**Try it**
Leaving the pictures aside, repeat the entries exactly.

**Material provided**
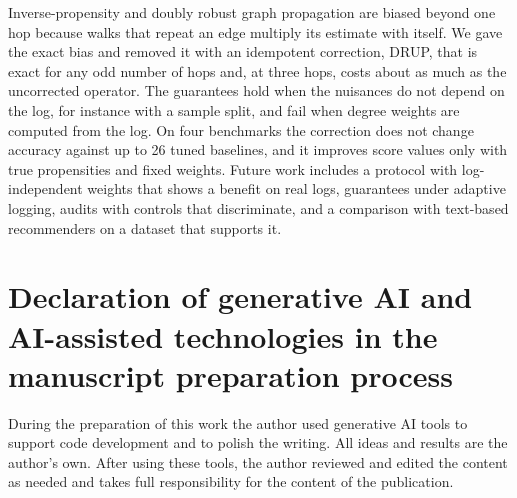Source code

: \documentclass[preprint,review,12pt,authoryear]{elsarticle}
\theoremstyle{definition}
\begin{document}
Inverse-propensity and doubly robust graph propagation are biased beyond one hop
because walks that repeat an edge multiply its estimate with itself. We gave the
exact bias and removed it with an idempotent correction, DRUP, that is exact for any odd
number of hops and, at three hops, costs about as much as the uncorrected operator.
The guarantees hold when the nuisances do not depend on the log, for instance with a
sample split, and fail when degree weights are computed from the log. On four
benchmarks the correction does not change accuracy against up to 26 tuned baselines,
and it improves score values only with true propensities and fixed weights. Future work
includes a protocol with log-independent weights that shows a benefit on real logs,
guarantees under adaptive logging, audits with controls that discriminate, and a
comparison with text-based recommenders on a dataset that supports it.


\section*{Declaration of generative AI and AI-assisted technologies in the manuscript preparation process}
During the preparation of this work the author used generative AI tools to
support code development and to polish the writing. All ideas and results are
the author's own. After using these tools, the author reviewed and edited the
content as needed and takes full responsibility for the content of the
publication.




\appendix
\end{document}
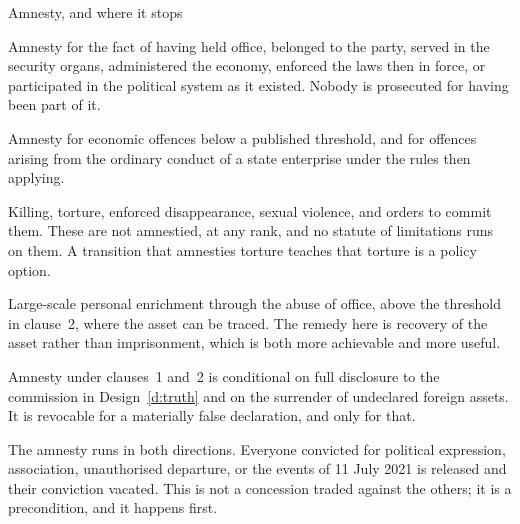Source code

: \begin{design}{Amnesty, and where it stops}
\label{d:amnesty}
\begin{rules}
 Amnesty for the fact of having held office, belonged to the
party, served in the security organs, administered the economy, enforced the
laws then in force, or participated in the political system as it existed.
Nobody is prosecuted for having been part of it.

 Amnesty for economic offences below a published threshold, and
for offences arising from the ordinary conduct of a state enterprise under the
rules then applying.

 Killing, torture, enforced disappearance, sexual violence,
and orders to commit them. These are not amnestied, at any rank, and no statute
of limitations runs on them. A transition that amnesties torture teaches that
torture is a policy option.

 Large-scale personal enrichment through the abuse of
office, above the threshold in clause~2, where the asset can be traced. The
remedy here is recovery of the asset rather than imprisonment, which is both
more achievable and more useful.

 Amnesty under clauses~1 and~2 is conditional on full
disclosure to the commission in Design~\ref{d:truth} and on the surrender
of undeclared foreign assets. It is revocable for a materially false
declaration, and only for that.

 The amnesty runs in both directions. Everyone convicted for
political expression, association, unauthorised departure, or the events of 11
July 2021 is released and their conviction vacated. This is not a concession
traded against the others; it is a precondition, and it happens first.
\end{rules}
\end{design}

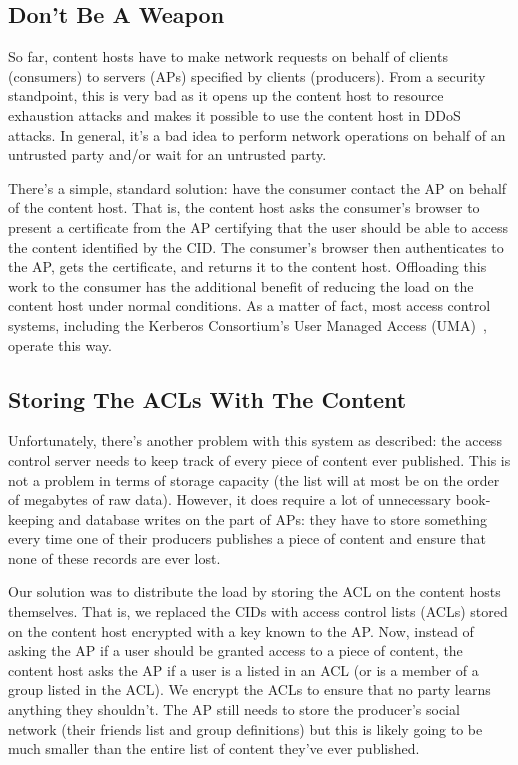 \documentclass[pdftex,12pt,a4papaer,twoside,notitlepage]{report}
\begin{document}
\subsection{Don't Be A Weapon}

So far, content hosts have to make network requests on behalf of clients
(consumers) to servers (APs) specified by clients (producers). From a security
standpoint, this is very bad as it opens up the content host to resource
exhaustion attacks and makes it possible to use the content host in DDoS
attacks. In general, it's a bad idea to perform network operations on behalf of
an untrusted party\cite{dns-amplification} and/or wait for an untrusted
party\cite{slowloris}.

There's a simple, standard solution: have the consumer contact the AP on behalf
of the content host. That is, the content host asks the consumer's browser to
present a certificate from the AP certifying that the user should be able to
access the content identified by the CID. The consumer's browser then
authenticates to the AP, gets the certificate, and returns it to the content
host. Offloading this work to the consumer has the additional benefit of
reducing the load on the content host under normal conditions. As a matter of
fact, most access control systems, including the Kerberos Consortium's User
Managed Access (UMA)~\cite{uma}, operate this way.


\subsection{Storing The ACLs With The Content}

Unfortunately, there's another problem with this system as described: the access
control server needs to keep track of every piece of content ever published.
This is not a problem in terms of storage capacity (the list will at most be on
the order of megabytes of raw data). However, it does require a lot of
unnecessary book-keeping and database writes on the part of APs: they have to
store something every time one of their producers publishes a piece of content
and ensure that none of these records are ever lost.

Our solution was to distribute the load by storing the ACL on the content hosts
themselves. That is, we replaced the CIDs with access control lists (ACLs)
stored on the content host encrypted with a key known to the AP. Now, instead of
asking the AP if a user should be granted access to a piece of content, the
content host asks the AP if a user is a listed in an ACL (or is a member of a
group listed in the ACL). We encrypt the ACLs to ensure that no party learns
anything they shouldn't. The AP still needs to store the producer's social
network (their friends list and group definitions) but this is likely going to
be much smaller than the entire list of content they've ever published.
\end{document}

**Result for this task**
Source code

: \documentclass[preprint,review,12pt,authoryear]{elsarticle}
\theoremstyle{definition}
\begin{document}
Inverse-propensity and doubly robust graph propagation are biased beyond one hop
because walks that repeat an edge multiply its estimate with itself. We gave the
exact bias and removed it with an idempotent correction, DRUP, that is exact for any odd
number of hops and, at three hops, costs about as much as the uncorrected operator.
The guarantees hold when the nuisances do not depend on the log, for instance with a
sample split, and fail when degree weights are computed from the log. On four
benchmarks the correction does not change accuracy against up to 26 tuned baselines,
and it improves score values only with true propensities and fixed weights. Future work
includes a protocol with log-independent weights that shows a benefit on real logs,
guarantees under adaptive logging, audits with controls that discriminate, and a
comparison with text-based recommenders on a dataset that supports it.


\section*{Declaration of generative AI and AI-assisted technologies in the manuscript preparation process}
During the preparation of this work the author used generative AI tools to
support code development and to polish the writing. All ideas and results are
the author's own. After using these tools, the author reviewed and edited the
content as needed and takes full responsibility for the content of the
publication.




\appendix
\end{document}
Source code

: \begin{design}{Amnesty, and where it stops}
\label{d:amnesty}
\begin{rules}
 Amnesty for the fact of having held office, belonged to the
party, served in the security organs, administered the economy, enforced the
laws then in force, or participated in the political system as it existed.
Nobody is prosecuted for having been part of it.

 Amnesty for economic offences below a published threshold, and
for offences arising from the ordinary conduct of a state enterprise under the
rules then applying.

 Killing, torture, enforced disappearance, sexual violence,
and orders to commit them. These are not amnestied, at any rank, and no statute
of limitations runs on them. A transition that amnesties torture teaches that
torture is a policy option.

 Large-scale personal enrichment through the abuse of
office, above the threshold in clause~2, where the asset can be traced. The
remedy here is recovery of the asset rather than imprisonment, which is both
more achievable and more useful.

 Amnesty under clauses~1 and~2 is conditional on full
disclosure to the commission in Design~\ref{d:truth} and on the surrender
of undeclared foreign assets. It is revocable for a materially false
declaration, and only for that.

 The amnesty runs in both directions. Everyone convicted for
political expression, association, unauthorised departure, or the events of 11
July 2021 is released and their conviction vacated. This is not a concession
traded against the others; it is a precondition, and it happens first.
\end{rules}
\end{design}

 \documentclass[pdftex,12pt,a4papaer,twoside,notitlepage]{report}
\begin{document}
\subsection{Don't Be A Weapon}

So far, content hosts have to make network requests on behalf of clients
(consumers) to servers (APs) specified by clients (producers). From a security
standpoint, this is very bad as it opens up the content host to resource
exhaustion attacks and makes it possible to use the content host in DDoS
attacks. In general, it's a bad idea to perform network operations on behalf of
an untrusted party\cite{dns-amplification} and/or wait for an untrusted
party\cite{slowloris}.

There's a simple, standard solution: have the consumer contact the AP on behalf
of the content host. That is, the content host asks the consumer's browser to
present a certificate from the AP certifying that the user should be able to
access the content identified by the CID. The consumer's browser then
authenticates to the AP, gets the certificate, and returns it to the content
host. Offloading this work to the consumer has the additional benefit of
reducing the load on the content host under normal conditions. As a matter of
fact, most access control systems, including the Kerberos Consortium's User
Managed Access (UMA)~\cite{uma}, operate this way.


\subsection{Storing The ACLs With The Content}

Unfortunately, there's another problem with this system as described: the access
control server needs to keep track of every piece of content ever published.
This is not a problem in terms of storage capacity (the list will at most be on
the order of megabytes of raw data). However, it does require a lot of
unnecessary book-keeping and database writes on the part of APs: they have to
store something every time one of their producers publishes a piece of content
and ensure that none of these records are ever lost.

Our solution was to distribute the load by storing the ACL on the content hosts
themselves. That is, we replaced the CIDs with access control lists (ACLs)
stored on the content host encrypted with a key known to the AP. Now, instead of
asking the AP if a user should be granted access to a piece of content, the
content host asks the AP if a user is a listed in an ACL (or is a member of a
group listed in the ACL). We encrypt the ACLs to ensure that no party learns
anything they shouldn't. The AP still needs to store the producer's social
network (their friends list and group definitions) but this is likely going to
be much smaller than the entire list of content they've ever published.
\end{document}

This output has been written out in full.